REQUIREMENT
Among the lines of the records, find all that carry the word "있습니다" and copy them.

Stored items
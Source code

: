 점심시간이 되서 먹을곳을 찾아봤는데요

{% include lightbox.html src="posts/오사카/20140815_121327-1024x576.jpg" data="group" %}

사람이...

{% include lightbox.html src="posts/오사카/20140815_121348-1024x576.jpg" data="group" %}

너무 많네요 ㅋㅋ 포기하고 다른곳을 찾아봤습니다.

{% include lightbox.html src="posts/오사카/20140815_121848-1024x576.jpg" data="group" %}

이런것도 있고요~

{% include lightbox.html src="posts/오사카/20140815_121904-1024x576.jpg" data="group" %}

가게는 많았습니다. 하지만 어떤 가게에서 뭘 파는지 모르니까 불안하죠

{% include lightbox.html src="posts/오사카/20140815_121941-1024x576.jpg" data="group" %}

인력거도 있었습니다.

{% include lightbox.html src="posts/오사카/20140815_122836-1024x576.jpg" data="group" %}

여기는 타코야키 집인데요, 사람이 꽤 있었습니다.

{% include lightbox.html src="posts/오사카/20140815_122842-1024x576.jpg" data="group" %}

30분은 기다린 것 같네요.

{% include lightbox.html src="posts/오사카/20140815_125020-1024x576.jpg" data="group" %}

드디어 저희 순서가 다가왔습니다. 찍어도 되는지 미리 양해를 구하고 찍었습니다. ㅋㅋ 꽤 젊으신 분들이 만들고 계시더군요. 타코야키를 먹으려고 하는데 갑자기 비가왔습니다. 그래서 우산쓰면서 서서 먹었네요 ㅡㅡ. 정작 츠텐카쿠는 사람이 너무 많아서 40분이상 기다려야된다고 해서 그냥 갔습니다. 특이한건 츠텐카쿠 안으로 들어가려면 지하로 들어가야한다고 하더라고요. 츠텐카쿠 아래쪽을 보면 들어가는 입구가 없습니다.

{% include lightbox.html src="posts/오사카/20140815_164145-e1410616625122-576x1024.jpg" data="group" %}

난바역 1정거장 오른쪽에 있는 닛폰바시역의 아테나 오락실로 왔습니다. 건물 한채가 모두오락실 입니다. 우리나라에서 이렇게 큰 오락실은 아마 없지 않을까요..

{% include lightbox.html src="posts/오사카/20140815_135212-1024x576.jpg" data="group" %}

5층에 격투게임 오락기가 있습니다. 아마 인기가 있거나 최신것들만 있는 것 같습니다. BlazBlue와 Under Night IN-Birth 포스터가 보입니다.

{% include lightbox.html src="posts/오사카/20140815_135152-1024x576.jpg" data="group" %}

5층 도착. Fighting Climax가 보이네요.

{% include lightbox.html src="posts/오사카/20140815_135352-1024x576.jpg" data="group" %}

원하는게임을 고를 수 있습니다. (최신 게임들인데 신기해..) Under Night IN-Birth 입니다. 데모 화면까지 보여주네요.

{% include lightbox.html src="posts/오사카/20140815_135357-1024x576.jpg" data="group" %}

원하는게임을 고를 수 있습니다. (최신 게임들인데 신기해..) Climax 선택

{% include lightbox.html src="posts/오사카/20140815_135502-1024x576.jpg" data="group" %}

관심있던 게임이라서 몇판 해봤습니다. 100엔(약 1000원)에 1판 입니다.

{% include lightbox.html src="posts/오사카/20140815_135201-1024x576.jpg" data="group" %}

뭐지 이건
--
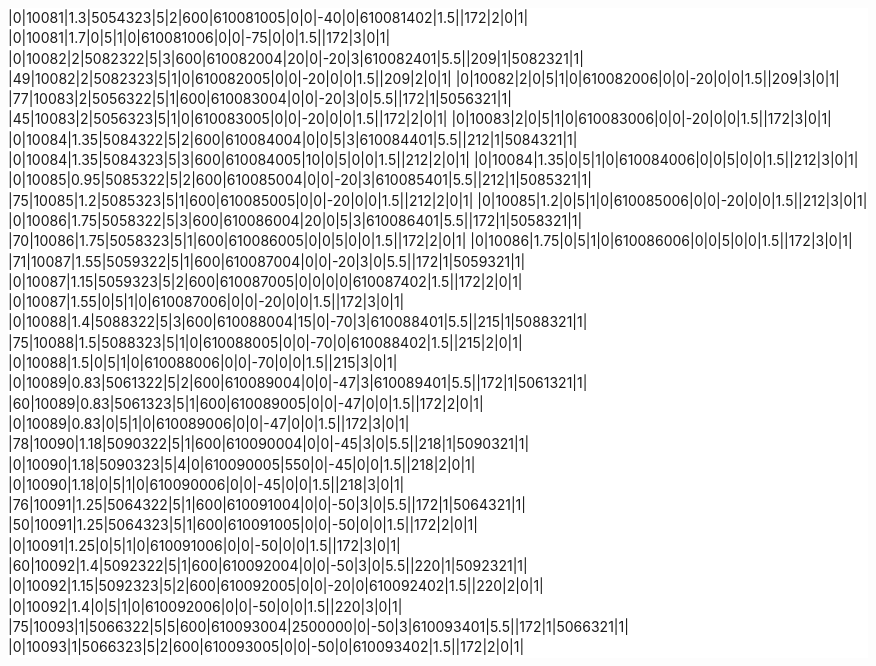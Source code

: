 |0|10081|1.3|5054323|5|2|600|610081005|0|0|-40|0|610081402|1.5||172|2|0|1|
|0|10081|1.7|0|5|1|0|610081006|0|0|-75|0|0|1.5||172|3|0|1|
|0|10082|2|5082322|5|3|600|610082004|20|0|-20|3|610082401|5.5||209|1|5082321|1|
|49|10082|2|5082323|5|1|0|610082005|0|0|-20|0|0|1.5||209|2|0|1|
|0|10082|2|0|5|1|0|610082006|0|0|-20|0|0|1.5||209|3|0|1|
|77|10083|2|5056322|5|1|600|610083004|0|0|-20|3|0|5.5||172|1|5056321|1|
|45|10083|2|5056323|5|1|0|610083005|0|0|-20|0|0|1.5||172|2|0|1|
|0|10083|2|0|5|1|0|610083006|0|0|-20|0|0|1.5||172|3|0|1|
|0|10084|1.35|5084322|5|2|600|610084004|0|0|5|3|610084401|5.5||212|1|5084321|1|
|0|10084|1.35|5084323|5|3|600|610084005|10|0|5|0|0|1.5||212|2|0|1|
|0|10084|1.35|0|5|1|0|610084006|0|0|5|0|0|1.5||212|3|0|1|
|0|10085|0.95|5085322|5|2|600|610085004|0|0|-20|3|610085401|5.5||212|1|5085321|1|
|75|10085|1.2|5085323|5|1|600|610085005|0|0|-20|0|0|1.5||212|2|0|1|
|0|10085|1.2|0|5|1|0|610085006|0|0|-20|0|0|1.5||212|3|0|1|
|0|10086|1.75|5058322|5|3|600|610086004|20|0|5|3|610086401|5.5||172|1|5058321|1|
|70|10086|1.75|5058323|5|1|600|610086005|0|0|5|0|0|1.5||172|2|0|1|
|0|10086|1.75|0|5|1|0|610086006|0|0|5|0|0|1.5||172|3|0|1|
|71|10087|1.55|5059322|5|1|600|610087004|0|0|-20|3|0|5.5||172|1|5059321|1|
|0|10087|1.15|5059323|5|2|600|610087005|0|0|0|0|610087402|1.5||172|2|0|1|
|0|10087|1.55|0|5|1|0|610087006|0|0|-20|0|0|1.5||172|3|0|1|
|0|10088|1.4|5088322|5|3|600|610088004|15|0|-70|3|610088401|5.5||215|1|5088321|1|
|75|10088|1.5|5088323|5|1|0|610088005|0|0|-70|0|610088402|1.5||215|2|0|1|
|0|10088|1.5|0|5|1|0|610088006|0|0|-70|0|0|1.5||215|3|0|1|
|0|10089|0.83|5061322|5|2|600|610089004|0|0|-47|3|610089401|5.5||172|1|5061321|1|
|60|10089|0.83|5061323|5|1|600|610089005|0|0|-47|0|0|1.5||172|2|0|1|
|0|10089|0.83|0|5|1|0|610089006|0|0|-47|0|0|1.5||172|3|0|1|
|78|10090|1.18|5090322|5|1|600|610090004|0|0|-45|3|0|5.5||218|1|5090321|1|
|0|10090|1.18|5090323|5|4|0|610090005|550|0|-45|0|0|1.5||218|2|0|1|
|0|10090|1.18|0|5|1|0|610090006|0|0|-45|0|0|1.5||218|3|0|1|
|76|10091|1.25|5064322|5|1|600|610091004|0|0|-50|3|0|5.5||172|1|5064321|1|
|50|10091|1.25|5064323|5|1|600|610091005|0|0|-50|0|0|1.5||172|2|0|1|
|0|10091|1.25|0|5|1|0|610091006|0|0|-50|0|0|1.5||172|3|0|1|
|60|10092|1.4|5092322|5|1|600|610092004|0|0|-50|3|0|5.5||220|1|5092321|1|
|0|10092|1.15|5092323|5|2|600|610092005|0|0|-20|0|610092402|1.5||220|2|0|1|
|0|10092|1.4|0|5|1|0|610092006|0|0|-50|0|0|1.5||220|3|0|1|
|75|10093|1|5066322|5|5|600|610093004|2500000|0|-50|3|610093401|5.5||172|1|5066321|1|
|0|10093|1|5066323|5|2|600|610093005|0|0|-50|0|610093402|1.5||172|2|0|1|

OUTPUT BELOW
5층에 격투게임 오락기가 있습니다. 아마 인기가 있거나 최신것들만 있는 것 같습니다. BlazBlue와 Under Night IN-Birth 포스터가 보입니다.
원하는게임을 고를 수 있습니다. (최신 게임들인데 신기해..) Under Night IN-Birth 입니다. 데모 화면까지 보여주네요.
원하는게임을 고를 수 있습니다. (최신 게임들인데 신기해..) Climax 선택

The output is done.